Tax Code Complexity Is Growing Burden

Published July 1, 2007

Americans who struggled to finish their tax returns in April needed more than a little aspirin and a lot of luck to cope with new filing burdens and increased costs, according to the nonpartisan National Taxpayers Union’s (NTU) annual study of tax law complexity trends.

Taxpayers using any of the 1040 tax form series spent an average of 24.2 hours and $207 completing their returns this year, up from 23.3 hours and $179 three years ago.

“The federal income tax system has become so complex that no one outside or even inside the Internal Revenue Service understands it,” said NTU senior counselor and study author David Keating. “Last year taxpayers were forced to give up half a billion hours more of their time than they did in the year 2000, all because of new IRS paperwork burdens.”

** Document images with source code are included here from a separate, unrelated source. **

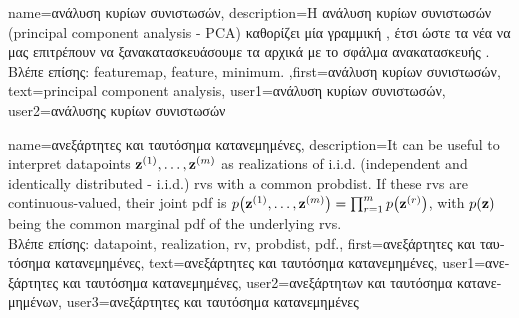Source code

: {name={\foreignlanguage{greek}{ανάλυση κυρίων συνιστωσών}}, 
	description={\foreignlanguage{greek}{Η ανάλυση κυρίων συνιστωσών} (principal component analysis - PCA)
		\foreignlanguage{greek}{καθορίζει μία γραμμική} , \foreignlanguage{greek}{έτσι ώστε τα νέα}  
		\foreignlanguage{greek}{να μας επιτρέπουν να ξανακατασκευάσουμε τα αρχικά}  \foreignlanguage{greek}{με το}  
		\foreignlanguage{greek}{σφάλμα ανακατασκευής} \cite{MLBasics}.\\
		\foreignlanguage{greek}{Βλέπε επίσης:} \gls{featuremap}, \gls{feature}, \gls{minimum}.
		},first={\foreignlanguage{greek}{ανάλυση κυρίων συνιστωσών}},
		text={principal component analysis},
		user1={\foreignlanguage{greek}{ανάλυση κυρίων συνιστωσών}}, %
		user2={\foreignlanguage{greek}{ανάλυσης κυρίων συνιστωσών}} %
}

{name={\foreignlanguage{greek}{ανεξάρτητες και ταυτόσημα κατανεμημένες}}, 
	description={It can be useful to 
		interpret \gls{datapoint}s ${\bf z}^{(1)},\ldots,{\bf z}^{(m)}$ 
		as \gls{realization}s of i.i.d. (independent and identically distributed - i.i.d.) \gls{rv}s with 
		a common \gls{probdist}. If these \gls{rv}s are continuous-valued, their joint \gls{pdf} is 
		$p\big({\bf z}^{(1)},\ldots,{\bf z}^{(m)} \big) = \prod_{r=1}^{m} p \big({\bf z}^{(r)}\big)$, 
		with $p({\bf z})$ being the common 
		marginal \gls{pdf} of the underlying \gls{rv}s.\\
		\foreignlanguage{greek}{Βλέπε επίσης:} \gls{datapoint}, \gls{realization}, \gls{rv}, \gls{probdist}, \gls{pdf}.},
	first={\foreignlanguage{greek}{ανεξάρτητες και ταυτόσημα κατανεμημένες}},
	text={\foreignlanguage{greek}{ανεξάρτητες και ταυτόσημα κατανεμημένες}},
	user1={\foreignlanguage{greek}{ανεξάρτητες και ταυτόσημα κατανεμημένες}}, %
  	user2={\foreignlanguage{greek}{ανεξάρτητων και ταυτόσημα κατανεμημένων}}, %
	user3={\foreignlanguage{greek}{ανεξάρτητες και ταυτόσημα κατανεμημένες}} %
}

The NTU study, released April 16, is the ninth comprehensive examination of tax code complexity the group has conducted since 1999. It provides long-term data on increasingly daunting obstacles in the task of complying with IRS demands.

Burden Grows

Among the findings of the study:

 

  • Americans spent 6.65 billion hours in 2006 complying with federal tax laws. The IRS accounts for nearly four of every five paperwork burden hours imposed by the entire federal government.

 

 

  • Approximately 3.45 billion of those hours were incurred by businesses. The value of this time is $156.5 billion–an amazing 44 percent of total corporate income taxes collected in 2006.

 

 

  • When examining all individual taxpayers, from those who file the simplest 1040EZ to those using the 1040 long form, the average compliance time (not including tax planning or minimization strategies) surged past a full day (24.2 hours), according to the most recent data. According to a 2006 IRS estimate, self-employed taxpayers had to toil for more than 80 hours to satisfy filing requirements.

 

 

  • Counting expenses for software, tax preparers, postage, etc., along with time, individuals incurred an incredible $102 billion in expenses to meet the IRS’s tax-filing rules.

 

 

  • Although computers and printers have gained dramatically in capacity over the past 10 years, this efficiency has likely been overwhelmed by tax complexity. The average fee charged by tax preparer H&R Block increased roughly 150 percent during that period (unadjusted for inflation), even as the ratio of taxpayers using computers or paid preparers rose from seven in 10 to nine in 10.

 

 

  • Between the 108th and 109th Congresses, the Joint Committee on Taxation’s General Explanation of Tax Legislation went from 593 to 841 pages–a 42 percent increase.

 

‘Hopelessly Muddled’

Keating noted the Alternative Minimum Tax, a Byzantine scheme that may trap more than 30 million taxpayers by 2010, could make compliance burdens much worse before they get better.

“America’s hopelessly muddled tax system is already sagging under the weight of its own complexity,” Keating said. “Hopefully, policymakers will recognize this crisis by considering fundamental tax reform this year, so our civil liberties and our economy won’t suffer any longer.”